Artificial Intelligence firm Fractal entered the unicorn club after raising $360 million from TPG in January this year. The $1 billion valuation for the 22-year-old firm followed its decent growth in revenue which approached Rs 1,300 crore in FY22.
However, the firm has slipped into losses as its employee and legal costs outpaced its revenue growth. We will analyze Fractal’s expenses and losses in the second half of the story. For now, let’s focus on the revenue side. Its operating scale grew 48.3% to Rs 1,295 crore in FY22 from Rs 873 crore in the previous fiscal year (FY21), according to the firm’s consolidated financial statements with the Registrar of Companies.
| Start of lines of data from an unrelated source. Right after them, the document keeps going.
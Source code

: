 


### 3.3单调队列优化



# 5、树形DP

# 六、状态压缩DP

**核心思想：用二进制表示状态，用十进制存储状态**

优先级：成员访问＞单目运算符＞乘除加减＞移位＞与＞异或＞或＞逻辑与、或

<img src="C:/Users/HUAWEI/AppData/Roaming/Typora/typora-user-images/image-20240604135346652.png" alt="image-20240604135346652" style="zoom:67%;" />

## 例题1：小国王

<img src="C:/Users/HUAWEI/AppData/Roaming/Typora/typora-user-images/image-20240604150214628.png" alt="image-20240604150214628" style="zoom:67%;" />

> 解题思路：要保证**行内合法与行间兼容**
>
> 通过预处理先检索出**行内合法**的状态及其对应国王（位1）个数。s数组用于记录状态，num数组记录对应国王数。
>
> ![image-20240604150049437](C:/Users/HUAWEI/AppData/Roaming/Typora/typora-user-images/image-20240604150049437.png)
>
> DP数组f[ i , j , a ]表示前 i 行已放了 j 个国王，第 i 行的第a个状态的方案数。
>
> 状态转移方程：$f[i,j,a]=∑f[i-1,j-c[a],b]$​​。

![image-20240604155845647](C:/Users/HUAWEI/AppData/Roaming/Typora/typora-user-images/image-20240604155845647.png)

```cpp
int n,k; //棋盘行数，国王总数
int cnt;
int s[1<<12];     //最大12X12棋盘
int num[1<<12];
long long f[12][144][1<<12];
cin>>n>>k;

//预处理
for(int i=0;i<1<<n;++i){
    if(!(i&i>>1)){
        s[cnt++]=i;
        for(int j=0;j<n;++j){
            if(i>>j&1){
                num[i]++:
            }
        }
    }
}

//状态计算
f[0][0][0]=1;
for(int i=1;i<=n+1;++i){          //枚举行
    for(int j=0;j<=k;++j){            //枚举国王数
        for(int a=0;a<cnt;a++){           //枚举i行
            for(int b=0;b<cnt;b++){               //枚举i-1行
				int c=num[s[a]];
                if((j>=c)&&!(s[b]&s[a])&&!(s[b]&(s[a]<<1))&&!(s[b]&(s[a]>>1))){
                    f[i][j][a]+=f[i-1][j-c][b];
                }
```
The Mumbai and New York-based company offers artificial intelligence and analytics solutions to power the retail, healthcare, technology, financial, and insurance sectors with its flagship products: Qure.ai, Crux Intelligence, Theremin.ai, Eugenie.ai, and Samya.ai.
Analytics and consulting services contributed 96% of the total revenue which grew 44.1% to Rs 1,244 crore in FY22. Collection from licensing and subscription fees ballooned 4X to Rs 51 crore in FY22. It also made Rs 19 crore from financial instruments.
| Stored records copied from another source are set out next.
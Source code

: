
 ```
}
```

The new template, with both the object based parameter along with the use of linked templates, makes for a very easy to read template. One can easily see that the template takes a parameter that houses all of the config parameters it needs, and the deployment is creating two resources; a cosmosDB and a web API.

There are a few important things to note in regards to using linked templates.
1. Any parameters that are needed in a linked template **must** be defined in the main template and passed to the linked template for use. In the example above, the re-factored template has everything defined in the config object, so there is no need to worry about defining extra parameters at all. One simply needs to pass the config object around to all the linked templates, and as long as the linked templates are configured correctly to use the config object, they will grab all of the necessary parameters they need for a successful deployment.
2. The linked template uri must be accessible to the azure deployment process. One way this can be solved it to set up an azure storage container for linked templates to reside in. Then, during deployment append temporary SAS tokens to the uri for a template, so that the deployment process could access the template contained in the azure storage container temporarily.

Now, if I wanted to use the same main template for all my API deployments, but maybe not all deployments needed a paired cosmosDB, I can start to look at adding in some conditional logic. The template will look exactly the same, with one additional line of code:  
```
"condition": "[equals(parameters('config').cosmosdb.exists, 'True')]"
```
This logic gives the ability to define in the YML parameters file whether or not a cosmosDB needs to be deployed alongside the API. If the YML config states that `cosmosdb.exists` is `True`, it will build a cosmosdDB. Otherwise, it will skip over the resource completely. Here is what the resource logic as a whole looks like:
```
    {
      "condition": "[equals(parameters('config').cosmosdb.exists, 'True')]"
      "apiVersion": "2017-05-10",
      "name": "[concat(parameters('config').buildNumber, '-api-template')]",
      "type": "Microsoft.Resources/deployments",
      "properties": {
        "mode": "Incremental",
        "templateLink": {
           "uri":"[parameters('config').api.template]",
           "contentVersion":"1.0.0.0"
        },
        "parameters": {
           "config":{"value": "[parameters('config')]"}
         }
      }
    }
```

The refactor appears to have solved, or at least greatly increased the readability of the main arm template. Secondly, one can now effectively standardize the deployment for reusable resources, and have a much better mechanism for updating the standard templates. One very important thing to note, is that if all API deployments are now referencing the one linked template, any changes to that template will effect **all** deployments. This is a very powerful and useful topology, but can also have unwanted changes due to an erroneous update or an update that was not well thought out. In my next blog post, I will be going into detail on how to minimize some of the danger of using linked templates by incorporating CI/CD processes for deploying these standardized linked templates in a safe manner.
When it comes to cost, employee benefits accounted for 74% of the overall expenses and surged 72.7% to Rs 1,088 crore in FY22 from Rs 630 crore in FY21. For context, the firm has over 3,500 employees across 16 global locations, including US, UK, Ukraine, India and Singapore.
Legal and professional fees turned out to be the second largest cost which shot up 73.5% to Rs 85 crore in FY22. Fractal added Rs 28 crore each on software maintenance charges and insurance which pushed its overall cost by 73.7% to Rs 1,461 crore during the previous fiscal year.
Due to sharp rise in overall expenses, the company has slipped into losses (Rs 148 crore) in FY22 against Rs 36 crore profit in FY21. Its ROCE and EBITDA margin also turned negative with -9.26% and -4.91%. On a unit level, Fractal spent Rs 1.13 to earn a single rupee in FY22.
Fractal competes with MuSigma, Tredence, and Quantiphi Analytics. It’s also eyeing an initial public offering at a $2.5 billion valuation but the company is yet to disclose any specific timeline for the IPO.